Mortgages

Ahead of World Refugee Day, dozens of multinationals pledge to hire and train 250,000 refugees in Europe



New York
CNN
 — 

Just ahead of World Refugee Day, 41 multinational companies on Monday publicly pledged to provide jobs, training and connections to work opportunities for more than 250,000 refugees in Europe.

They include Accenture, Adecco, Amazon, Cisco, Generali, Hilton, ISS, Marriott International, Microsoft, Randstad, Starbucks and The Body Shop.

The company pledges, which will be carried out over the next three years, are being made at a business summit in Paris organized by the Tent Partnership for Refugees, a global business coalition of more than 300 companies that have committed to help economically integrate people who have fled their home countries to escape war and political persecution.

The physical, psychological and financial trauma that results from abruptly leaving life as you knew it behind, not to mention loved ones who remain in danger, runs deep.

But having a job can give refugees a sense of some stability, and aid them both financially and socially.

“Having money and a job can help them get a bit of dignity and a feeling that they are contributing, which can be cathartic,” said Margot Slattery, the global head of diversity and inclusion at workplace facilities management company ISS. “It gives them something in the morning to do and helps them integrate into their [new] community.”

It also allows them to not rely solely on the social safety net benefits that their new countries have provided to survive. And, just as importantly, it helps pay for the mobile phone and internet service they need to stay in touch with their families back home, and to send them money and food parcels, Slattery noted.
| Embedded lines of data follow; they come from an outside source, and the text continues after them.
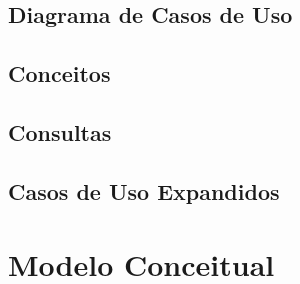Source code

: \documentclass[12pt,a4paper]{article}
\begin{document}
	        	\subsection{Diagrama de Casos de Uso}
	        	\subsection{Conceitos}
	        	\subsection{Consultas}
	        	\subsection{Casos de Uso Expandidos}
        	
        	\newpage
        	\section{Modelo Conceitual}
        	
        	
        	
\end{document}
Though most of the company pledges made on Monday apply to refugees of all nationalities, there is a special focus on Ukrainian refugees, whose numbers swelled to more than 5 million last year.
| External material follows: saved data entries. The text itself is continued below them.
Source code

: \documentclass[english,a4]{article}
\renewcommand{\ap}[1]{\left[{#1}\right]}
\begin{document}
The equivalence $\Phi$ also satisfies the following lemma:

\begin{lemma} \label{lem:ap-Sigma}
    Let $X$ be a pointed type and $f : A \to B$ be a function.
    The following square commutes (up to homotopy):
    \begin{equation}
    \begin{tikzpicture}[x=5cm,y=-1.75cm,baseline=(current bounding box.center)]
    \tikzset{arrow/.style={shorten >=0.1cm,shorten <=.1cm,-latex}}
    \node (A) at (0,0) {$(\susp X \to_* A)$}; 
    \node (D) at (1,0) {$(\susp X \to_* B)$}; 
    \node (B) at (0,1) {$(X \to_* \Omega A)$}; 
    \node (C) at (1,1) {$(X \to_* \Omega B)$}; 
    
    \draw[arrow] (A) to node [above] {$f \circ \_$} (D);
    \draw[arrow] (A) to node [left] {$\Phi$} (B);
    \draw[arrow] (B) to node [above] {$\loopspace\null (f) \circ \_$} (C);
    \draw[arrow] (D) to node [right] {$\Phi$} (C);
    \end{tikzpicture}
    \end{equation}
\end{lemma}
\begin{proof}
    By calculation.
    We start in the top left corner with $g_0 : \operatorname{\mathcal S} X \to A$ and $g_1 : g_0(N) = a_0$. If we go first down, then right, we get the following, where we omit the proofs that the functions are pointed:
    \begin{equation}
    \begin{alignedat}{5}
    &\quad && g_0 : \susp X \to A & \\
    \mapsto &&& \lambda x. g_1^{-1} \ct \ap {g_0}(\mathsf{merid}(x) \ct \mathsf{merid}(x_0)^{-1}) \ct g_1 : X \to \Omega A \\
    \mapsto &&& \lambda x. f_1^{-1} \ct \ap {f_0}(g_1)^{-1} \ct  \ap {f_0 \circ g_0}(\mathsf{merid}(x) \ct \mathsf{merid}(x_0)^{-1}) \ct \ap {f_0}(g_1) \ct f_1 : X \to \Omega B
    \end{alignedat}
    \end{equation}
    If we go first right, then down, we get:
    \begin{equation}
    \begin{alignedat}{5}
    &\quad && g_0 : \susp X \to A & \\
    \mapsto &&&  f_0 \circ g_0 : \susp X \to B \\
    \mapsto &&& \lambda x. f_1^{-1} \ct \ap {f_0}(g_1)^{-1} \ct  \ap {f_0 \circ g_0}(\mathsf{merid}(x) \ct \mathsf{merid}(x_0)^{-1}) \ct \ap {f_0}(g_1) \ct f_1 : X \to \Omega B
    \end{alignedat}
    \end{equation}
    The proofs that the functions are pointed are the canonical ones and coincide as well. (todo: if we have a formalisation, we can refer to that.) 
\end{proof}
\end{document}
“With no end in sight to the Russian invasion of Ukraine — and with the European Union welcoming millions of Ukrainians — it’s imperative that refugees are offered longer-term inclusion and hope through integration into the labor market,” said Margaritis Schinas, Vice President of the European Commission, in prepared remarks for the summit.

Among the companies that are making new pledges this week, many have already been hiring or training refugees in Europe over the past year.

ISS, for instance, has already hired 500 refugees in Europe — a majority of them Ukrainian women — since March of last year. But on Monday, it committed to hiring another 1,000 refugees across its European operations and to provide training, upskilling and development opportunities to its refugee employees across all countries.

Other companies planning to hire people directly include Amazon, which said it will hire at least 5,000 refugees; Hilton and Marriott, which each promised to bring on 1,500 people; and Teleperformance, which plans to onboard at least 500 refugees.

Others making hiring commitments include Adidas, Blackstone, BP, Hyatt, Ipsos, L’Oréal Group, Novartis, PepsiCo, Pfizer and The Kraft Heinz Company.

Some companies, meanwhile, have made very specific training commitments. Cisco, for example, will offer programming and cybersecurity training in Ukrainian for 10,000 refugees. They will then be included in Cisco’s Talent Bridge Matching Engine, to connect refugees to jobs across Cisco’s ecosystem.

The pledges made Monday represent the single largest batch of commitments made in the history of the Tent Partnership, which was founded in 2016.

But even helping 250,000 refugees will only cover a mere fraction of those who need assistance. The United Nations High Commissioner for Refugees estimates the number of refugees worldwide is now approaching 35 million people, with more than 12 million of them in Europe. And those numbers don’t include the millions of forcibly displaced people who have not been granted refugee status.

CNN’s Catherine Shoichet contributed to this report.